I absolutely loved every minute of the project. It was the hardest and most rewarding thing I have ever worked on and I feel so proud every time I think about it. Research, planning, demonstrating, crocheting, sewing, constructing, promoting, communicating, you name it this project had it all. I designed a pattern, I created a video tutorial, I hosted workshops, promoted it face to face within the community as well as online via social media, I produced a book and fundraised, not to mention the forthy plus hours I spent sewing each and every doily together and hanging it in its exhibition space. Wow, just wow! The response to the final piece was incredible too. So many people were blown away by it, saying how nostalgic it made them feel, how they felt empowered by the sense of community and the spirit of the project. I felt empowered by this too. Little old me, brought these 37+ people together to produce something so beautiful in a time where, often, we feel isolated and disconnected from each other.
Stop guys. This. This is what I love. I believe my heart lies in community arts!
Joining Lines has been put to bed for awhile, simply because I have't had time to give it the focus it deserves, but it has by no means been forgotten. My aim is to take the project on tour and further explore the key driving factors of it. Bringing people together, building community, sharing skills, encouraging creativity and opportunity and simply embracing a slower more mindful pace of life.
Let's Yarn Bomb Bulwell
Joining Lines, the installation, maybe packed away nicely in my loft but the values of it live on in a lot of the other things I do. I have hosted, for two years in a row, a yarn bomb event as part of the Bulwell Arts Festival which has brought members of the local community together in a colourful, yarn filled day of decoration. Both years have been a make and attach kind of event with colour and texture being the main focus but after some great feedback and participants interest this year there has been a request for a themed yarn bomb next year which is very exciting, watch this space.
Crochet Clinic, My Tribe
A lot of the work that is made for the yarn bomb is created by members of my Crochet Clinic as well as local knit and natter groups and residents. I launched Crochet Clinic back in September 2016, it runs on the first Wednesday of the month, 6.30-8.30pm at Bulwell Tesco Extra. It took a while to take off, with some evenings just being me and my friend Lisa, but three years on the group is flourishing. With between 7-14 attendees each month its everything and more I could want from a group. Its a free crochet social (other crafts welcome, we don't turn people away), with tea and coffee on tap, there used to be cake and biscuits too but no one ate them so I stopped buying them - it was making me fat!

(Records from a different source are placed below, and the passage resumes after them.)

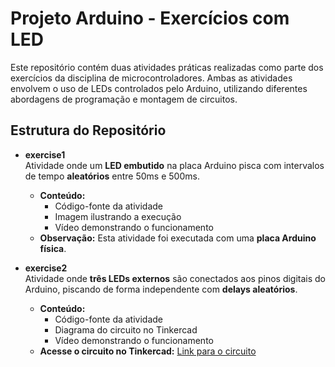 # Projeto Arduino - Exercícios com LED

Este repositório contém duas atividades práticas realizadas como parte dos exercícios da disciplina de microcontroladores. Ambas as atividades envolvem o uso de LEDs controlados pelo Arduino, utilizando diferentes abordagens de programação e montagem de circuitos.

## Estrutura do Repositório

- **exercise1**  
  Atividade onde um **LED embutido** na placa Arduino pisca com intervalos de tempo **aleatórios** entre 50ms e 500ms.  
  - **Conteúdo:**  
    - Código-fonte da atividade  
    - Imagem ilustrando a execução  
    - Vídeo demonstrando o funcionamento  
  - **Observação:** Esta atividade foi executada com uma **placa Arduino física**.  

- **exercise2**  
  Atividade onde **três LEDs externos** são conectados aos pinos digitais do Arduino, piscando de forma independente com **delays aleatórios**.  
  - **Conteúdo:**  
    - Código-fonte da atividade  
    - Diagrama do circuito no Tinkercad  
    - Vídeo demonstrando o funcionamento  
  - **Acesse o circuito no Tinkercad:**  [Link para o circuito](https://www.tinkercad.com/things/0JEhn0KEMU9/editel?sharecode=TJcU-CFaByqwH1h655bP9N3T62T2C4elBj-l4hAfDv0)  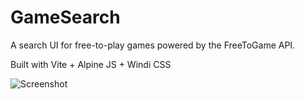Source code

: # GameSearch

A search UI for free-to-play games powered by the FreeToGame API. 

Built with Vite + Alpine JS + Windi CSS

![Screenshot](/assets/screenshot.png)
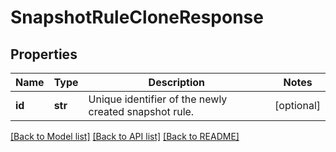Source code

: # SnapshotRuleCloneResponse

## Properties
Name | Type | Description | Notes
------------ | ------------- | ------------- | -------------
**id** | **str** | Unique identifier of the newly created snapshot rule. | [optional] 

[[Back to Model list]](../README.md#documentation-for-models) [[Back to API list]](../README.md#documentation-for-api-endpoints) [[Back to README]](../README.md)


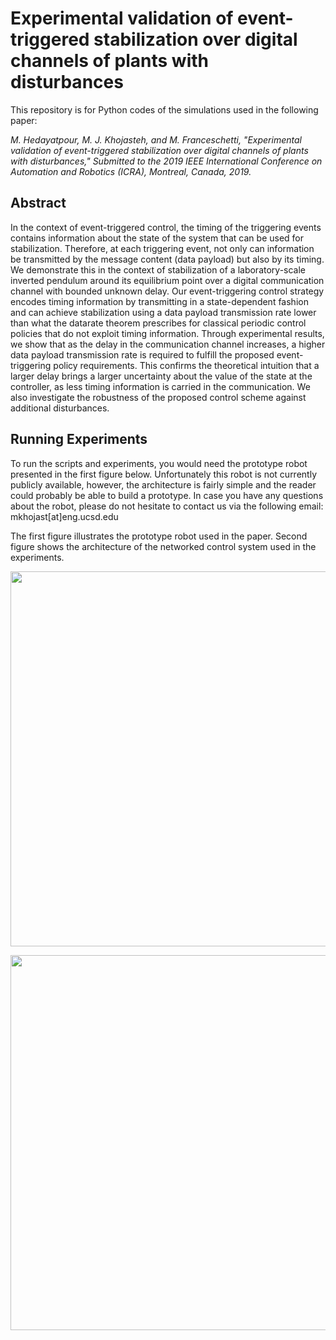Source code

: # Experimental validation of event-triggered stabilization over digital channels of plants with disturbances
This repository is for Python codes of the simulations used in the following paper: 

*M. Hedayatpour, M. J. Khojasteh, and M. Franceschetti, "Experimental validation of event-triggered stabilization over digital channels of plants with disturbances," 
Submitted to the 2019 IEEE International Conference on Automation and Robotics (ICRA), Montreal, Canada, 2019.* 

## Abstract
In the context of event-triggered control, the timing of the triggering events contains information about
the state of the system that can be used for stabilization. Therefore, at each triggering event, not only can information
be transmitted by the message content (data payload) but also by its timing. We demonstrate this in the context of
stabilization of a laboratory-scale inverted pendulum around its equilibrium point over a digital communication channel
with bounded unknown delay. Our event-triggering control strategy encodes timing information by transmitting in a
state-dependent fashion and can achieve stabilization using a data payload transmission rate lower than what the datarate theorem prescribes for classical periodic control policies
that do not exploit timing information. Through experimental results, we show that as the delay in the communication channel
increases, a higher data payload transmission rate is required to fulfill the proposed event-triggering policy requirements. This
confirms the theoretical intuition that a larger delay brings a larger uncertainty about the value of the state at the controller,
as less timing information is carried in the communication. We also investigate the robustness of the proposed control scheme
against additional disturbances.

## Running Experiments
To run the scripts and experiments, you would need the prototype robot presented in the first figure below. 
Unfortunately this robot is not currently publicly available, however, the architecture is fairly simple and 
the reader could probably be able to build a prototype. In case you have any questions about the robot, please 
do not hesitate to contact us via the following email:  mkhojast[at]eng.ucsd.edu

The first figure illustrates the prototype robot used in the paper. Second figure shows the architecture of the 
networked control system used in the experiments. 

<p align="center">
  <img width="600" src="https://github.com/mkhojas/Robot-Firmware/blob/master/figures/prototype.png">
</p>
<p align="center">
  <img width="600" src="https://github.com/mkhojas/Robot-Firmware/blob/master/figures/architecture.jpg">
</p>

I always bring spare hooks and yarn to Crochet Clinic for people to use as well as a selection of my favourite books. If you're a beginner and need a bit of help, I'm on hand to offer tuition and guidance for a donation of £5, alternatively plenty of our members are happy to welcome new crocheters and show you the ropes. What started out as me wanting to host a group to earn an income has quickly turned into a fun and relaxed evening with an amazing bunch of friends.

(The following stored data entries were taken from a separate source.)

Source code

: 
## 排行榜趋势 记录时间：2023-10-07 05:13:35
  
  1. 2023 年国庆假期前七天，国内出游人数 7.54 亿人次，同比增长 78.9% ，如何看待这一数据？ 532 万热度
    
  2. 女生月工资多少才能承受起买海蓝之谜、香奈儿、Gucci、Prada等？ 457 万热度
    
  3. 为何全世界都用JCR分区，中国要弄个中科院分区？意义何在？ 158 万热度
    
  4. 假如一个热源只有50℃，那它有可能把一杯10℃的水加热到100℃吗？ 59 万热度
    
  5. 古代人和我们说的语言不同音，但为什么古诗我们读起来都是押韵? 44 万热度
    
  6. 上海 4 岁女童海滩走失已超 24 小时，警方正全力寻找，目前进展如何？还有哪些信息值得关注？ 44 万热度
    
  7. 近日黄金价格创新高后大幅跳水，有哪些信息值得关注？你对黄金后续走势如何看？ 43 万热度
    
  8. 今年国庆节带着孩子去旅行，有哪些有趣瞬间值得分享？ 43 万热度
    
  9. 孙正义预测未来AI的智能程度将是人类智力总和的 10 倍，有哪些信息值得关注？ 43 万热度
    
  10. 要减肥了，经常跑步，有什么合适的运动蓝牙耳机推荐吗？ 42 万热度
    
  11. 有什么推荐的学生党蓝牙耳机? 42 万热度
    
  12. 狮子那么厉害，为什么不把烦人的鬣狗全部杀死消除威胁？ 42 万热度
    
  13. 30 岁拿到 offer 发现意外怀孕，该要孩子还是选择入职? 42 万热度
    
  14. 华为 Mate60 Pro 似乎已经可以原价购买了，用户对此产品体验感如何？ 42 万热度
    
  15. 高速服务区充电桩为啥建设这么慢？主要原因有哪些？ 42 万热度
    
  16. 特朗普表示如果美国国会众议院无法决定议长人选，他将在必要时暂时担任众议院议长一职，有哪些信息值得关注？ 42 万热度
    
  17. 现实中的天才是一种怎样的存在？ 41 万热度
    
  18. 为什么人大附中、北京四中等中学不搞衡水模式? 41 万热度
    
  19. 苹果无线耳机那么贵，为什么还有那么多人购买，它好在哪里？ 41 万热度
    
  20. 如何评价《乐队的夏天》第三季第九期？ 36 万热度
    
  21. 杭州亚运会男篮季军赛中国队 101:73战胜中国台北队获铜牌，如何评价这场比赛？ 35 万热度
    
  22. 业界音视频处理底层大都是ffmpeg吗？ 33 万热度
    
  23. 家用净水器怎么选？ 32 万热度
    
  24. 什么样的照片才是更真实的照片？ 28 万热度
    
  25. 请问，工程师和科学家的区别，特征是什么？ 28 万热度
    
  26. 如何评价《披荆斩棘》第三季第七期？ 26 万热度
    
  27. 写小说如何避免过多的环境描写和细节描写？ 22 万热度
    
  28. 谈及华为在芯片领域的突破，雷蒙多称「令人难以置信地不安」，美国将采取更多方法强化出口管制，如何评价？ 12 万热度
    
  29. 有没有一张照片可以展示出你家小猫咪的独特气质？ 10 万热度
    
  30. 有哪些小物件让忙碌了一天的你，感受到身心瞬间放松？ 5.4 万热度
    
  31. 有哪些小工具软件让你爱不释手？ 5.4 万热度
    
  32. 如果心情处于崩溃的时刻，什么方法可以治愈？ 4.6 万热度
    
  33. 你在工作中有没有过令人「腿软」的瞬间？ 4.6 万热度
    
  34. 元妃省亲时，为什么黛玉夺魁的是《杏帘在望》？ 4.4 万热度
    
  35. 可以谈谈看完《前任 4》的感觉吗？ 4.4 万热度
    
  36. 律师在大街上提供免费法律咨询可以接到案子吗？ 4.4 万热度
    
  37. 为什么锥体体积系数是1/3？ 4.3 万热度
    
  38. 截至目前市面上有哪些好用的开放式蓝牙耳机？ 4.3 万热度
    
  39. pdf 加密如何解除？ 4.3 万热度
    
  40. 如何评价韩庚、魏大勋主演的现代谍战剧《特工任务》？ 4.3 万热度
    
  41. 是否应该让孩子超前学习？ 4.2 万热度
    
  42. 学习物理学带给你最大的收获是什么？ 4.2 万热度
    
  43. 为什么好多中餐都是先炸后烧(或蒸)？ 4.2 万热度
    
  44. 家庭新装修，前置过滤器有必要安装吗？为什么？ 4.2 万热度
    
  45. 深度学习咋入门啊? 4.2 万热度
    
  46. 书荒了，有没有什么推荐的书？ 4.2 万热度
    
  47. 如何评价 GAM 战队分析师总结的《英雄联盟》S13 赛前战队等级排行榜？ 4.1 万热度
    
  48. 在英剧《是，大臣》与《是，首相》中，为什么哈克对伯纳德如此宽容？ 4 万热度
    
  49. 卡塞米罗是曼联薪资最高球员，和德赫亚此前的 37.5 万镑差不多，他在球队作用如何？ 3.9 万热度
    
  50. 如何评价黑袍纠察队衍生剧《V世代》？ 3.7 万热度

The group has grown organically from word of month and the small amount of flyers I have on the notice board at Tesco. I couldn't have dreamt it would be so wonderful. It would be nice to give it a bit more attention, like most things on my list, and offer more focused demonstrations or workshops but for now its plodding along nicely. Maybe the Crochet Clinic name could become a brand and we could have them popping up all over the city, further building our tribe and introducing more people to the world of crochet. Who knows?! For those that can't get along to the monthly Crochet Clinic but want to be part of this wonderful community I also run a Facebook group called Crochet Clinic Out of Hours. Again, this hasn't had the attention it deserves but is slowly growing and gaining more interaction from members.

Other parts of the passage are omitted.